## INSTRUCTIONS TO FOLLOW:
How does the data below read from its first line through the line containing "接下来要安装的是 Node.js 。Node.js"? Print those lines exactly.

:: AVAILABLE RECORDS

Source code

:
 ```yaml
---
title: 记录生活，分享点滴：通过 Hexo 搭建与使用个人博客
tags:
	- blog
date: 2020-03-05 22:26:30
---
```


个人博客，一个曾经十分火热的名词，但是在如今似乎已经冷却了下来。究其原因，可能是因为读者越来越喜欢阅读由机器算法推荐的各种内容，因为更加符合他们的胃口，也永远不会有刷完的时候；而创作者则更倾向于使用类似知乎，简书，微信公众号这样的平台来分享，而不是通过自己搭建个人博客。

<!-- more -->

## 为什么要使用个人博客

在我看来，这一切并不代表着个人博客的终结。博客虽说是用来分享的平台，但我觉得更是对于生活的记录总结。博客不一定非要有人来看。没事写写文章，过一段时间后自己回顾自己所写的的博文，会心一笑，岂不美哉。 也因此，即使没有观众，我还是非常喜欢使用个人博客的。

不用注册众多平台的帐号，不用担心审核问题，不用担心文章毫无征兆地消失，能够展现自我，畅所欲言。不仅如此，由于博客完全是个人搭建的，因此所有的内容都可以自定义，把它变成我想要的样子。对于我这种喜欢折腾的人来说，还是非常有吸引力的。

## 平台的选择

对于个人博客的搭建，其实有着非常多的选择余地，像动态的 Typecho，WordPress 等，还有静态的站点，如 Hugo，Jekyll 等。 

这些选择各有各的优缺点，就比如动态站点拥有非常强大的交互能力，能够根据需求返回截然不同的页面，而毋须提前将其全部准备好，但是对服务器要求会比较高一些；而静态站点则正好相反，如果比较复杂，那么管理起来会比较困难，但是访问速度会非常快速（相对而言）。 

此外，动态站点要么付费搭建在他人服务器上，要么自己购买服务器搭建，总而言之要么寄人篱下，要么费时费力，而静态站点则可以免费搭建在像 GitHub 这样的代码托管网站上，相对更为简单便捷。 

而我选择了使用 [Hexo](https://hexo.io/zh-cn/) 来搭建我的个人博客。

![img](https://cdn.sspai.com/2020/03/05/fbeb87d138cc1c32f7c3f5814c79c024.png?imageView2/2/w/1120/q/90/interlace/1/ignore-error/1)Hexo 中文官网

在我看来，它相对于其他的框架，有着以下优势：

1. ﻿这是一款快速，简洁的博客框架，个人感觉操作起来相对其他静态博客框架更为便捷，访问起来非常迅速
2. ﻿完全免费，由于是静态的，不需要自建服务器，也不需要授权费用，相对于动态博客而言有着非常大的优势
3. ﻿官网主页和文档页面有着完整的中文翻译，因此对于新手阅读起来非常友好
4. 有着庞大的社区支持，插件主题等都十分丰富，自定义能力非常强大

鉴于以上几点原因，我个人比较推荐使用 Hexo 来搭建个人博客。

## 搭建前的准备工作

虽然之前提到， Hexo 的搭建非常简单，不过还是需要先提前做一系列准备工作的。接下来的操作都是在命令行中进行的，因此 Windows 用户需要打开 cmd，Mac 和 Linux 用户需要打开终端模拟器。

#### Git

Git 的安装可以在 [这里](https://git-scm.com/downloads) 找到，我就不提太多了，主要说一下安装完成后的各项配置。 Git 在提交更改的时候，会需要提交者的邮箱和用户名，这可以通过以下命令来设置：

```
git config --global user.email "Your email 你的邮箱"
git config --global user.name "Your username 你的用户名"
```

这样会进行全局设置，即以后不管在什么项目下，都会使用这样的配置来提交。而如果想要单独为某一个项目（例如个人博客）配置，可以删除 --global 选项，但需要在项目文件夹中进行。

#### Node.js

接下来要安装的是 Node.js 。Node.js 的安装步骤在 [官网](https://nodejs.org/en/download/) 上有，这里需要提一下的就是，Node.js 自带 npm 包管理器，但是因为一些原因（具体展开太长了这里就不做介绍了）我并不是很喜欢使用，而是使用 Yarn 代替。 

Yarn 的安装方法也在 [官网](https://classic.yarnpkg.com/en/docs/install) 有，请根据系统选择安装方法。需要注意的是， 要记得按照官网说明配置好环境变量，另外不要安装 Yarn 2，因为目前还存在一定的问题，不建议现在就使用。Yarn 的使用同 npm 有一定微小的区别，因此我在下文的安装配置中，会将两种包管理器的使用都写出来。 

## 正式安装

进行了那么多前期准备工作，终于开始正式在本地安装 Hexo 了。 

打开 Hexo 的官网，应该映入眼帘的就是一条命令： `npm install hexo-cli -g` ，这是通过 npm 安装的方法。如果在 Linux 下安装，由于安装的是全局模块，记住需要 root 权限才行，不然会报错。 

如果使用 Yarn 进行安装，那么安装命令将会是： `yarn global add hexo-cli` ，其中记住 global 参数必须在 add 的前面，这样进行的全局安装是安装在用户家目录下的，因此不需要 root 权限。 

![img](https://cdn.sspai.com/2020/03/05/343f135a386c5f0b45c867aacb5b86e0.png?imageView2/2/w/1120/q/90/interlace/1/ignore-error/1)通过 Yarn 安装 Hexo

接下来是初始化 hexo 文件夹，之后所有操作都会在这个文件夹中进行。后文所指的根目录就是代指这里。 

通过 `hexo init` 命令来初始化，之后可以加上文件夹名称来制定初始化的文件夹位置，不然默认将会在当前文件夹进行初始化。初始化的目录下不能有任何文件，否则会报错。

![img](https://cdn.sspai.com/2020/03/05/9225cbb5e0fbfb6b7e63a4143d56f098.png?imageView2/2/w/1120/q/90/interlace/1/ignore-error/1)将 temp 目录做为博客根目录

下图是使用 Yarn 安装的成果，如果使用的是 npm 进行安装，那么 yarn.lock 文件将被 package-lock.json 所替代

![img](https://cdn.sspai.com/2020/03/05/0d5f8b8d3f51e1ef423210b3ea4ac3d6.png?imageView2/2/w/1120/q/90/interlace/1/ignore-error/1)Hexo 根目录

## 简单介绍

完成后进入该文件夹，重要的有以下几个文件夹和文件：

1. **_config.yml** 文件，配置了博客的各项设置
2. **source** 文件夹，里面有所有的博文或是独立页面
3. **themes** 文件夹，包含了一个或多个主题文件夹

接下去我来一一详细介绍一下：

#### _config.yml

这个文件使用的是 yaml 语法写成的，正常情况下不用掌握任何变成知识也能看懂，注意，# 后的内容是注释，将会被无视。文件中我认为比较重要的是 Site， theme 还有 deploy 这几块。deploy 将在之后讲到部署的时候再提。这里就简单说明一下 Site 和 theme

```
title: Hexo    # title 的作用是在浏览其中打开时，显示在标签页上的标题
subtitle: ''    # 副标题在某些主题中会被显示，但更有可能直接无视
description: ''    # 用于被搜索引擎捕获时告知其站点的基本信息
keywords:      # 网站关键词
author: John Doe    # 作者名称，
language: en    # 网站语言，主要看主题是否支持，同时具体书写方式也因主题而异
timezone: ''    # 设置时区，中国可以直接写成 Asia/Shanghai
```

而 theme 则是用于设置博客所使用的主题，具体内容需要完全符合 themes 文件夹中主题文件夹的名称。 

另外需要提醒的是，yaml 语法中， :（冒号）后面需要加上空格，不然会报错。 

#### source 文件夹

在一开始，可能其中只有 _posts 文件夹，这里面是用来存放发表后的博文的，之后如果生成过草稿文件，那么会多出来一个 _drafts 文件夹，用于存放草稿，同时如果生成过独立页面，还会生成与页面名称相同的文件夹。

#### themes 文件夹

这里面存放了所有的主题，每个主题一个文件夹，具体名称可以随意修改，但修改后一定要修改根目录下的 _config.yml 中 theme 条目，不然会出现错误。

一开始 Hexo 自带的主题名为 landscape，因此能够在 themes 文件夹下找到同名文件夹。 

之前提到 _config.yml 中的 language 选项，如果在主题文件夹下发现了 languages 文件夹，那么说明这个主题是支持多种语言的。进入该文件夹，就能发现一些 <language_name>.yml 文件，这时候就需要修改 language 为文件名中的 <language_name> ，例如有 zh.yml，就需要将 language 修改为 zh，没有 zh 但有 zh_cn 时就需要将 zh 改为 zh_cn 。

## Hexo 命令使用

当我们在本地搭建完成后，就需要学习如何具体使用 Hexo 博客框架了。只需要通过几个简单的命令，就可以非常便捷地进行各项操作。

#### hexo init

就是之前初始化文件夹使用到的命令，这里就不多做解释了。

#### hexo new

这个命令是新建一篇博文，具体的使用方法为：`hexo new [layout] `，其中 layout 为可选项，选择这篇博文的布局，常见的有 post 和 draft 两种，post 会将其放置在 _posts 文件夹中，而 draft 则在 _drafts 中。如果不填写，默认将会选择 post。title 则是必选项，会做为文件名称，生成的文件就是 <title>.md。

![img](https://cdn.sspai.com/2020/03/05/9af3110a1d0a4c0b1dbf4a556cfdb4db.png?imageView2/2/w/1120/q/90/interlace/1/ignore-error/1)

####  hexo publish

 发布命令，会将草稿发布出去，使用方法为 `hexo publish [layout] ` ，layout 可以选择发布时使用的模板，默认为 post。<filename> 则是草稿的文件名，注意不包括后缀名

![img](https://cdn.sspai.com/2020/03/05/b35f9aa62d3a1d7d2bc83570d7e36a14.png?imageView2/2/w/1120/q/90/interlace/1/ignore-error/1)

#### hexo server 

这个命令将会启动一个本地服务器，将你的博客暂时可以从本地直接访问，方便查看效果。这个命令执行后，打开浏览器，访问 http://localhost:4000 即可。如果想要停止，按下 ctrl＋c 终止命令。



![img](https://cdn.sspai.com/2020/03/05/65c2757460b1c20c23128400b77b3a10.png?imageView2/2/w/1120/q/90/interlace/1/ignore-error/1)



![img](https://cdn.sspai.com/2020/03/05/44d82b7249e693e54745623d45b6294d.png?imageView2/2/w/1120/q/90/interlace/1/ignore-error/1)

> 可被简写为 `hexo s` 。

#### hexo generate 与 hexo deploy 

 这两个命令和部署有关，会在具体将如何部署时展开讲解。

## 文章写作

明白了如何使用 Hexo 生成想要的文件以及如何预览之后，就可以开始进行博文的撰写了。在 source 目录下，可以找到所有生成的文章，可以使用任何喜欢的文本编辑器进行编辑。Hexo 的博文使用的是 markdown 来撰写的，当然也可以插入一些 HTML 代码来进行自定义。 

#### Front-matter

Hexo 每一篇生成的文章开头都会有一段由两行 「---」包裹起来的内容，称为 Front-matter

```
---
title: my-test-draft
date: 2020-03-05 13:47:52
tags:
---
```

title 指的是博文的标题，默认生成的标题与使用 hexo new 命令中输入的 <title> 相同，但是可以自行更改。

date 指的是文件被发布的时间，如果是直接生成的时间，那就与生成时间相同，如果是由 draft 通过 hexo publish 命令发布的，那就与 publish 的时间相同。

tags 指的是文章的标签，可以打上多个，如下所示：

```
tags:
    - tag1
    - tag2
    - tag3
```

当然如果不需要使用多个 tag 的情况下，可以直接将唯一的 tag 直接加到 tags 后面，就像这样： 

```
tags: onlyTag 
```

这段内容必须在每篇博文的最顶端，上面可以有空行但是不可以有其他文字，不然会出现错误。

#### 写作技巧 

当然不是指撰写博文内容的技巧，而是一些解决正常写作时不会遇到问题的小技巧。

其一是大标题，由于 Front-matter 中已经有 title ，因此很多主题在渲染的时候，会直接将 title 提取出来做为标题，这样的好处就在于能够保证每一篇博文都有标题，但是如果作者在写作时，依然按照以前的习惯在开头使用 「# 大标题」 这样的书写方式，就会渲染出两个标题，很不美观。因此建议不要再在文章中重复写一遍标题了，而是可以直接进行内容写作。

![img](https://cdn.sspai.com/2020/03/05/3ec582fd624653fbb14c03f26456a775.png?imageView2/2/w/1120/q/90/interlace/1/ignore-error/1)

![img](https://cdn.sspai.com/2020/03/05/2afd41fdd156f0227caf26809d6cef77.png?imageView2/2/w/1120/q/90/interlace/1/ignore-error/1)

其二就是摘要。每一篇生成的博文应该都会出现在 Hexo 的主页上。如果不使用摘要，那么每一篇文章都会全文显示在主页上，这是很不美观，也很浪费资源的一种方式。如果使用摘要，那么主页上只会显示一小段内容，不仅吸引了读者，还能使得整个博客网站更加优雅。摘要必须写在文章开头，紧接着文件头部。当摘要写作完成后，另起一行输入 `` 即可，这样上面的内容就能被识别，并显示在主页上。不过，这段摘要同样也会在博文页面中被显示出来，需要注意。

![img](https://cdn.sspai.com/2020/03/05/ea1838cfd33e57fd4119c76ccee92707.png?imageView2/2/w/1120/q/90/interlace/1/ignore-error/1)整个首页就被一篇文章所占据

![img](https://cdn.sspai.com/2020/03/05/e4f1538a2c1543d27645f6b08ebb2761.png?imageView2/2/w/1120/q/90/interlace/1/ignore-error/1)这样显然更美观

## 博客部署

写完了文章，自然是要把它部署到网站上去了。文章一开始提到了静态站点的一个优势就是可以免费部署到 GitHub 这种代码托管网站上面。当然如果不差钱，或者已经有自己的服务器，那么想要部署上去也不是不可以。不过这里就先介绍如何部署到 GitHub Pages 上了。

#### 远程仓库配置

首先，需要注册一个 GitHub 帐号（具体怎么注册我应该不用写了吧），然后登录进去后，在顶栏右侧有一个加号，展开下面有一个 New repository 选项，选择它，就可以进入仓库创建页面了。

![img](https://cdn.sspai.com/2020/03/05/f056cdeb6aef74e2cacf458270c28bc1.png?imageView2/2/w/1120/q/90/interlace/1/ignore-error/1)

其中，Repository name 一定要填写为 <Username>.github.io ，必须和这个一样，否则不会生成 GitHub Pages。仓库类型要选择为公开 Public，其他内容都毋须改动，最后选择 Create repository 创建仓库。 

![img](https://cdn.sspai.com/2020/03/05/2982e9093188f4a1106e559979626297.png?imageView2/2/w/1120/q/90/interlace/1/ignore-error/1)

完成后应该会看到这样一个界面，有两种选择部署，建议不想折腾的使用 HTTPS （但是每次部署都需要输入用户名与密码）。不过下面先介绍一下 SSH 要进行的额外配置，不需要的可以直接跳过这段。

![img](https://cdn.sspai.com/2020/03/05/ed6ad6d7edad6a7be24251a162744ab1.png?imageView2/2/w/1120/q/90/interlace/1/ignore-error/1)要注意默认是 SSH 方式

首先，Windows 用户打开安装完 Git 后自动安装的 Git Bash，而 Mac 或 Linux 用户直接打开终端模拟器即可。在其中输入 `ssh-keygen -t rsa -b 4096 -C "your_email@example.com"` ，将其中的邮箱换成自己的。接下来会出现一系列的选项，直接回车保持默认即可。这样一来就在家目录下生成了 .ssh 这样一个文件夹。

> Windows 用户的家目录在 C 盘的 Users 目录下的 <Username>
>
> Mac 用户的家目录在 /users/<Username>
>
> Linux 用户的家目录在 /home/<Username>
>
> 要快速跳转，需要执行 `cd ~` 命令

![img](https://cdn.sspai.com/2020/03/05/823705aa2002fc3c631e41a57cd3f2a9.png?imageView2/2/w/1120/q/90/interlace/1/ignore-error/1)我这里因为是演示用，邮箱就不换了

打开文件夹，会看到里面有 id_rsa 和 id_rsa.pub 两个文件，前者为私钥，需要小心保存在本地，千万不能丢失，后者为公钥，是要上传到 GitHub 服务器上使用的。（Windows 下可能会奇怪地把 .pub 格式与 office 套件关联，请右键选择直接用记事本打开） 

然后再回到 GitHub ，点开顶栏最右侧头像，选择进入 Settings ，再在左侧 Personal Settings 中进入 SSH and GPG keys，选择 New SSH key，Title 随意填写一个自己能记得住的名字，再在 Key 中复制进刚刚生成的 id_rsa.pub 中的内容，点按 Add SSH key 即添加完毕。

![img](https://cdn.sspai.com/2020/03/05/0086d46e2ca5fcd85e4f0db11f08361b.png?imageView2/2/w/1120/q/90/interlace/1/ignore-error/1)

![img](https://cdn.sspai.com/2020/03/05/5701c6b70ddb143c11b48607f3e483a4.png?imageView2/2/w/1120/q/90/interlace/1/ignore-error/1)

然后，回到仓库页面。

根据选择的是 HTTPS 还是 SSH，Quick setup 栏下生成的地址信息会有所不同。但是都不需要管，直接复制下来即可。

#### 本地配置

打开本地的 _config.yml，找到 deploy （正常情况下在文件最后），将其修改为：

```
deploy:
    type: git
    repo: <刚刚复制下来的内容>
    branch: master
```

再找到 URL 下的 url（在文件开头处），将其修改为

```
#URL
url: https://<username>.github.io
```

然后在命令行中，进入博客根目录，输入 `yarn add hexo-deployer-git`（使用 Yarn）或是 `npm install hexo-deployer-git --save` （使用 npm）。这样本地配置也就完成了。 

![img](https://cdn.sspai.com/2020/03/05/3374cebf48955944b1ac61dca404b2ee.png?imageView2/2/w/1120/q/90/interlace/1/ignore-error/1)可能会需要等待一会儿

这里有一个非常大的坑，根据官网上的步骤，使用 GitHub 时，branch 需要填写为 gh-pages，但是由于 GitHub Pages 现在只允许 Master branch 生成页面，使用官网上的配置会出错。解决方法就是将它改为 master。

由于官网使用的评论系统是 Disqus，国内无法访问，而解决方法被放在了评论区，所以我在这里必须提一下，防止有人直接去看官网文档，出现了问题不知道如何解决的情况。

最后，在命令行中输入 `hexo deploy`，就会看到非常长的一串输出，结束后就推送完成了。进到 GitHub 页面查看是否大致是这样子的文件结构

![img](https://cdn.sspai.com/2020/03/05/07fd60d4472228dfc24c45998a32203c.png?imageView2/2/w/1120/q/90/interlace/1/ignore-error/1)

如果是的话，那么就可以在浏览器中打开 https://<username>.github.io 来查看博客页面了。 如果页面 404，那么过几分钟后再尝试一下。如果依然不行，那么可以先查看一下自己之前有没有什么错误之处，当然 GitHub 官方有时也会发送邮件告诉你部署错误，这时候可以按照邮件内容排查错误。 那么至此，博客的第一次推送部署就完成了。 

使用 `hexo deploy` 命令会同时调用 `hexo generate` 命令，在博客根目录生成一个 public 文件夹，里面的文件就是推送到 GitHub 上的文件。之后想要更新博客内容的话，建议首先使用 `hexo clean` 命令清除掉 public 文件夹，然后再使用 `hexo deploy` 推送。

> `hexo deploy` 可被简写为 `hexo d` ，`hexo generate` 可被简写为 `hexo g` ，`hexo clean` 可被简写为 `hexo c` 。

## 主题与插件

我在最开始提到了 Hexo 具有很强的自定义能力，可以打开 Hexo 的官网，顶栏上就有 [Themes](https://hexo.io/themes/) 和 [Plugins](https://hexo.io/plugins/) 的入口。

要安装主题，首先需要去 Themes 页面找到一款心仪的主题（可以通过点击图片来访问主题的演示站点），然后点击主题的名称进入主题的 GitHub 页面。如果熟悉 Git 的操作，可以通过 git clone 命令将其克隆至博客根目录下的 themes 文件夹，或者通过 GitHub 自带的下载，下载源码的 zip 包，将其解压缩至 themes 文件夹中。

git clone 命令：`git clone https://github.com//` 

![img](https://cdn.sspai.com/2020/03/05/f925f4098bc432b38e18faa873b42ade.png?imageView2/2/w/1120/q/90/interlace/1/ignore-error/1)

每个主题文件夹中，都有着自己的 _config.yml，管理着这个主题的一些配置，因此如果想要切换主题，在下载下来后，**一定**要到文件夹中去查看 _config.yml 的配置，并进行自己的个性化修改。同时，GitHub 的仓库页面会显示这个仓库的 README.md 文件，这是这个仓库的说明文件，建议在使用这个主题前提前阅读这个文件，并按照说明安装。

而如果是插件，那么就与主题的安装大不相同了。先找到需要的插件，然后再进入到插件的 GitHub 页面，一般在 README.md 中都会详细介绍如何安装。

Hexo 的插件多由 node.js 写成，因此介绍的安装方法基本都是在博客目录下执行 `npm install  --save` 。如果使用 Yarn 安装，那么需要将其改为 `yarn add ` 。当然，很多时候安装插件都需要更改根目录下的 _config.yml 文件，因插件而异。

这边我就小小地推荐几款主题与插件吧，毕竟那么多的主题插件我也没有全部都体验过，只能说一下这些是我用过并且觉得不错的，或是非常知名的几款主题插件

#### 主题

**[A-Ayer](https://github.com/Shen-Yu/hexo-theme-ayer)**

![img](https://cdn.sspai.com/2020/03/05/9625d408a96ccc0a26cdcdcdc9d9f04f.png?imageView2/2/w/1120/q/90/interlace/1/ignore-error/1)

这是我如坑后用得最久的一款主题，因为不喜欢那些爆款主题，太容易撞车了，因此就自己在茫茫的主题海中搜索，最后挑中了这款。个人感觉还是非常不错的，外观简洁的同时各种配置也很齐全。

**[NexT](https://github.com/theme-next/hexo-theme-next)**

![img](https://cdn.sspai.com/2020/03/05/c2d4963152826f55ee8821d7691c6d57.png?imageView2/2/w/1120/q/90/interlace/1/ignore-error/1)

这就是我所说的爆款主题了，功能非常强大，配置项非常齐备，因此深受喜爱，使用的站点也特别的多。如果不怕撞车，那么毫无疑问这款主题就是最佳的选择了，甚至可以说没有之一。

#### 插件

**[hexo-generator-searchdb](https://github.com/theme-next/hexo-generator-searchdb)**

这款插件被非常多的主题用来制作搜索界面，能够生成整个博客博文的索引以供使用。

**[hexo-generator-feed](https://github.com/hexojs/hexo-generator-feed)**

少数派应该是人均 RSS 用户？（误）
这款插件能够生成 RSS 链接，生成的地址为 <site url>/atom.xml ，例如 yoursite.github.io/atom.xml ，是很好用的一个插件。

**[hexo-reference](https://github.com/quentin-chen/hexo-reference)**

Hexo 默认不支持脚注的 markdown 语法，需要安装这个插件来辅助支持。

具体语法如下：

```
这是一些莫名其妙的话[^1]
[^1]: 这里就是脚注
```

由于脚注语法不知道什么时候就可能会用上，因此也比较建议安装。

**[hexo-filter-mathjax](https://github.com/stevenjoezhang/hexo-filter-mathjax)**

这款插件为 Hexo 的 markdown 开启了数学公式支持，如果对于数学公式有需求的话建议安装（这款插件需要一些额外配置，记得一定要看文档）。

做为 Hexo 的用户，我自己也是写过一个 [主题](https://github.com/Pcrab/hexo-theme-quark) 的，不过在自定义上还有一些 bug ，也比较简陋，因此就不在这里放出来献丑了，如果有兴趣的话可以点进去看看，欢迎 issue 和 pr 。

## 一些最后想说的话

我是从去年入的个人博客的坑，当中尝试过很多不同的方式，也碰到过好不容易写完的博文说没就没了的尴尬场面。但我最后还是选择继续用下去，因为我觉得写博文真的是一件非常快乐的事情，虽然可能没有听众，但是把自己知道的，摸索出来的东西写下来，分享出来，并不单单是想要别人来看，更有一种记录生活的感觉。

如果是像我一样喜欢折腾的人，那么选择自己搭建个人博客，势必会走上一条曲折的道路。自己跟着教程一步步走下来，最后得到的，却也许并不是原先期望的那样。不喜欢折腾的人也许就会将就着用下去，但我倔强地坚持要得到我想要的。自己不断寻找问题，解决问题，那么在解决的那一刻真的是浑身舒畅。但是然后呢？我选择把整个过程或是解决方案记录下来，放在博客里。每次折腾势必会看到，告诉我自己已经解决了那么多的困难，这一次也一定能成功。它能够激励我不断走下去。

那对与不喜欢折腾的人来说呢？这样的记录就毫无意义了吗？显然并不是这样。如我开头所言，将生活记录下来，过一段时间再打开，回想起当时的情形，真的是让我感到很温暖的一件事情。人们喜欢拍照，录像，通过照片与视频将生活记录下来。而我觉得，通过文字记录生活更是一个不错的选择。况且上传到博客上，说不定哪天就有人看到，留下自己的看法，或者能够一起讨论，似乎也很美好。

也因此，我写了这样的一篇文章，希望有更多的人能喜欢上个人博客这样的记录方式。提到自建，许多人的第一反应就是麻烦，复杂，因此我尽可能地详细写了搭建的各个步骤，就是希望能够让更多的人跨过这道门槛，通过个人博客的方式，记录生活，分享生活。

::::

## ANSWER SECTION:
Source code

:
 ```yaml
---
title: 记录生活，分享点滴：通过 Hexo 搭建与使用个人博客
tags:
	- blog
date: 2020-03-05 22:26:30
---
```


个人博客，一个曾经十分火热的名词，但是在如今似乎已经冷却了下来。究其原因，可能是因为读者越来越喜欢阅读由机器算法推荐的各种内容，因为更加符合他们的胃口，也永远不会有刷完的时候；而创作者则更倾向于使用类似知乎，简书，微信公众号这样的平台来分享，而不是通过自己搭建个人博客。

<!-- more -->

## 为什么要使用个人博客

在我看来，这一切并不代表着个人博客的终结。博客虽说是用来分享的平台，但我觉得更是对于生活的记录总结。博客不一定非要有人来看。没事写写文章，过一段时间后自己回顾自己所写的的博文，会心一笑，岂不美哉。 也因此，即使没有观众，我还是非常喜欢使用个人博客的。

不用注册众多平台的帐号，不用担心审核问题，不用担心文章毫无征兆地消失，能够展现自我，畅所欲言。不仅如此，由于博客完全是个人搭建的，因此所有的内容都可以自定义，把它变成我想要的样子。对于我这种喜欢折腾的人来说，还是非常有吸引力的。

## 平台的选择

对于个人博客的搭建，其实有着非常多的选择余地，像动态的 Typecho，WordPress 等，还有静态的站点，如 Hugo，Jekyll 等。 

这些选择各有各的优缺点，就比如动态站点拥有非常强大的交互能力，能够根据需求返回截然不同的页面，而毋须提前将其全部准备好，但是对服务器要求会比较高一些；而静态站点则正好相反，如果比较复杂，那么管理起来会比较困难，但是访问速度会非常快速（相对而言）。 

此外，动态站点要么付费搭建在他人服务器上，要么自己购买服务器搭建，总而言之要么寄人篱下，要么费时费力，而静态站点则可以免费搭建在像 GitHub 这样的代码托管网站上，相对更为简单便捷。 

而我选择了使用 [Hexo](https://hexo.io/zh-cn/) 来搭建我的个人博客。

![img](https://cdn.sspai.com/2020/03/05/fbeb87d138cc1c32f7c3f5814c79c024.png?imageView2/2/w/1120/q/90/interlace/1/ignore-error/1)Hexo 中文官网

在我看来，它相对于其他的框架，有着以下优势：

1. ﻿这是一款快速，简洁的博客框架，个人感觉操作起来相对其他静态博客框架更为便捷，访问起来非常迅速
2. ﻿完全免费，由于是静态的，不需要自建服务器，也不需要授权费用，相对于动态博客而言有着非常大的优势
3. ﻿官网主页和文档页面有着完整的中文翻译，因此对于新手阅读起来非常友好
4. 有着庞大的社区支持，插件主题等都十分丰富，自定义能力非常强大

鉴于以上几点原因，我个人比较推荐使用 Hexo 来搭建个人博客。

## 搭建前的准备工作

虽然之前提到， Hexo 的搭建非常简单，不过还是需要先提前做一系列准备工作的。接下来的操作都是在命令行中进行的，因此 Windows 用户需要打开 cmd，Mac 和 Linux 用户需要打开终端模拟器。

#### Git

Git 的安装可以在 [这里](https://git-scm.com/downloads) 找到，我就不提太多了，主要说一下安装完成后的各项配置。 Git 在提交更改的时候，会需要提交者的邮箱和用户名，这可以通过以下命令来设置：

```
git config --global user.email "Your email 你的邮箱"
git config --global user.name "Your username 你的用户名"
```

这样会进行全局设置，即以后不管在什么项目下，都会使用这样的配置来提交。而如果想要单独为某一个项目（例如个人博客）配置，可以删除 --global 选项，但需要在项目文件夹中进行。

#### Node.js

接下来要安装的是 Node.js 。Node.js 的安装步骤在 [官网](https://nodejs.org/en/download/) 上有，这里需要提一下的就是，Node.js 自带 npm 包管理器，但是因为一些原因（具体展开太长了这里就不做介绍了）我并不是很喜欢使用，而是使用 Yarn 代替。 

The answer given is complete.